> _Exercise brief_
In the material below, print every line exactly and omit the pictures.

> _Input records_
================

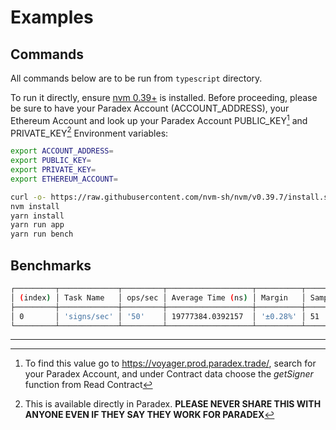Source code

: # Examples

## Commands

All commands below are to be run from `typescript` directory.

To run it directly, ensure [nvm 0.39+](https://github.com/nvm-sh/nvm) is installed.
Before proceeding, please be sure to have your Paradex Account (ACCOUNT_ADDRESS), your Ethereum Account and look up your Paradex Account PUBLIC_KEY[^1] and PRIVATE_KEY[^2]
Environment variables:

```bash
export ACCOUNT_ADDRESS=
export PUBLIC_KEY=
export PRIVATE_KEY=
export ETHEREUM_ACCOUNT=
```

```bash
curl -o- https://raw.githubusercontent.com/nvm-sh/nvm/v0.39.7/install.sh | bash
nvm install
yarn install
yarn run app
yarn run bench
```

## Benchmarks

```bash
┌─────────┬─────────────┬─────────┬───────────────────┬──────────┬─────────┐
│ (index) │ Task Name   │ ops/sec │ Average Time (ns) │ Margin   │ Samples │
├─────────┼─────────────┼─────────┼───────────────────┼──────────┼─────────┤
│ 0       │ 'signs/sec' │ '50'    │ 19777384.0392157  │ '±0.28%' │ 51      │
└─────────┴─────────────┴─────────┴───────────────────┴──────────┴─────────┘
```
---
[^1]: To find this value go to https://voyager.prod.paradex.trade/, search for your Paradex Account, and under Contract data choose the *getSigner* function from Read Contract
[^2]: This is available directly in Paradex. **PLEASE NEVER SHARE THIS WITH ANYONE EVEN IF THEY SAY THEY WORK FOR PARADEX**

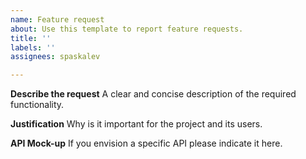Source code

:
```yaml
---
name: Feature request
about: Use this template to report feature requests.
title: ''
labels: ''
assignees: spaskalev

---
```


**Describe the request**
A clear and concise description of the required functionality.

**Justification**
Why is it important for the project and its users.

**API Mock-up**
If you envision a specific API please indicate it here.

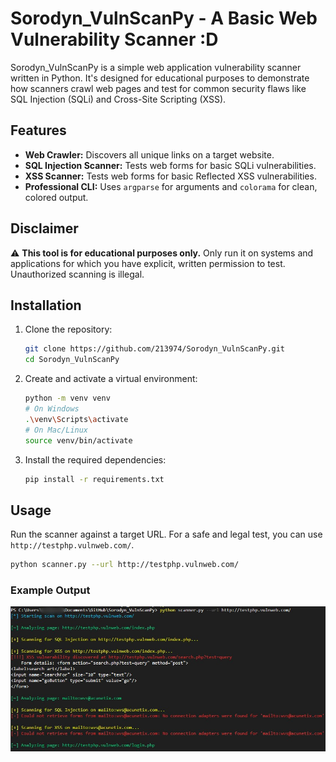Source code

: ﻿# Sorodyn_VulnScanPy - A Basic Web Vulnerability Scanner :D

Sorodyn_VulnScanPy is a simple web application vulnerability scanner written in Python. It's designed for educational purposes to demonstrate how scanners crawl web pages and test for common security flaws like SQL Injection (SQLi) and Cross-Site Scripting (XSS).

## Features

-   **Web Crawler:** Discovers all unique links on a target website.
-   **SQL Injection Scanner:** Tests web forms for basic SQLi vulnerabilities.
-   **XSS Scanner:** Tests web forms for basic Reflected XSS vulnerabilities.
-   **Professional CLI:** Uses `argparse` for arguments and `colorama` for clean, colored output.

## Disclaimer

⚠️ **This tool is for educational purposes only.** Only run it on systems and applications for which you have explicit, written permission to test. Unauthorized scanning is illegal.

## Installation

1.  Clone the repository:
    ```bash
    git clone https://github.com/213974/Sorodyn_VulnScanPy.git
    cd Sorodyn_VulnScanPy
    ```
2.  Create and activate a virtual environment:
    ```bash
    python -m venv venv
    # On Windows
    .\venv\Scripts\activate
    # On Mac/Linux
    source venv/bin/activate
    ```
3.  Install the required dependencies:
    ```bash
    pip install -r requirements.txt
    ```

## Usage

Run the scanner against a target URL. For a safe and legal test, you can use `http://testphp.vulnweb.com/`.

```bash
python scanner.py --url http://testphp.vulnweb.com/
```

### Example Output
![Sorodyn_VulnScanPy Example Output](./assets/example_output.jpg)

================

> _Response box_
Source code

: # Examples

## Commands

All commands below are to be run from `typescript` directory.

To run it directly, ensure [nvm 0.39+](https://github.com/nvm-sh/nvm) is installed.
Before proceeding, please be sure to have your Paradex Account (ACCOUNT_ADDRESS), your Ethereum Account and look up your Paradex Account PUBLIC_KEY[^1] and PRIVATE_KEY[^2]
Environment variables:

```bash
export ACCOUNT_ADDRESS=
export PUBLIC_KEY=
export PRIVATE_KEY=
export ETHEREUM_ACCOUNT=
```

```bash
curl -o- https://raw.githubusercontent.com/nvm-sh/nvm/v0.39.7/install.sh | bash
nvm install
yarn install
yarn run app
yarn run bench
```

## Benchmarks

```bash
┌─────────┬─────────────┬─────────┬───────────────────┬──────────┬─────────┐
│ (index) │ Task Name   │ ops/sec │ Average Time (ns) │ Margin   │ Samples │
├─────────┼─────────────┼─────────┼───────────────────┼──────────┼─────────┤
│ 0       │ 'signs/sec' │ '50'    │ 19777384.0392157  │ '±0.28%' │ 51      │
└─────────┴─────────────┴─────────┴───────────────────┴──────────┴─────────┘
```
---
[^1]: To find this value go to https://voyager.prod.paradex.trade/, search for your Paradex Account, and under Contract data choose the *getSigner* function from Read Contract
[^2]: This is available directly in Paradex. **PLEASE NEVER SHARE THIS WITH ANYONE EVEN IF THEY SAY THEY WORK FOR PARADEX**

Source code

:
```yaml
---
name: Feature request
about: Use this template to report feature requests.
title: ''
labels: ''
assignees: spaskalev

---
```


**Describe the request**
A clear and concise description of the required functionality.

**Justification**
Why is it important for the project and its users.

**API Mock-up**
If you envision a specific API please indicate it here.

Source code

: ﻿# Sorodyn_VulnScanPy - A Basic Web Vulnerability Scanner :D

Sorodyn_VulnScanPy is a simple web application vulnerability scanner written in Python. It's designed for educational purposes to demonstrate how scanners crawl web pages and test for common security flaws like SQL Injection (SQLi) and Cross-Site Scripting (XSS).

## Features

-   **Web Crawler:** Discovers all unique links on a target website.
-   **SQL Injection Scanner:** Tests web forms for basic SQLi vulnerabilities.
-   **XSS Scanner:** Tests web forms for basic Reflected XSS vulnerabilities.
-   **Professional CLI:** Uses `argparse` for arguments and `colorama` for clean, colored output.

## Disclaimer

⚠️ **This tool is for educational purposes only.** Only run it on systems and applications for which you have explicit, written permission to test. Unauthorized scanning is illegal.

## Installation

1.  Clone the repository:
    ```bash
    git clone https://github.com/213974/Sorodyn_VulnScanPy.git
    cd Sorodyn_VulnScanPy
    ```
2.  Create and activate a virtual environment:
    ```bash
    python -m venv venv
    # On Windows
    .\venv\Scripts\activate
    # On Mac/Linux
    source venv/bin/activate
    ```
3.  Install the required dependencies:
    ```bash
    pip install -r requirements.txt
    ```

## Usage

Run the scanner against a target URL. For a safe and legal test, you can use `http://testphp.vulnweb.com/`.

```bash
python scanner.py --url http://testphp.vulnweb.com/
```

### Example Output
![Sorodyn_VulnScanPy Example Output](./assets/example_output.jpg)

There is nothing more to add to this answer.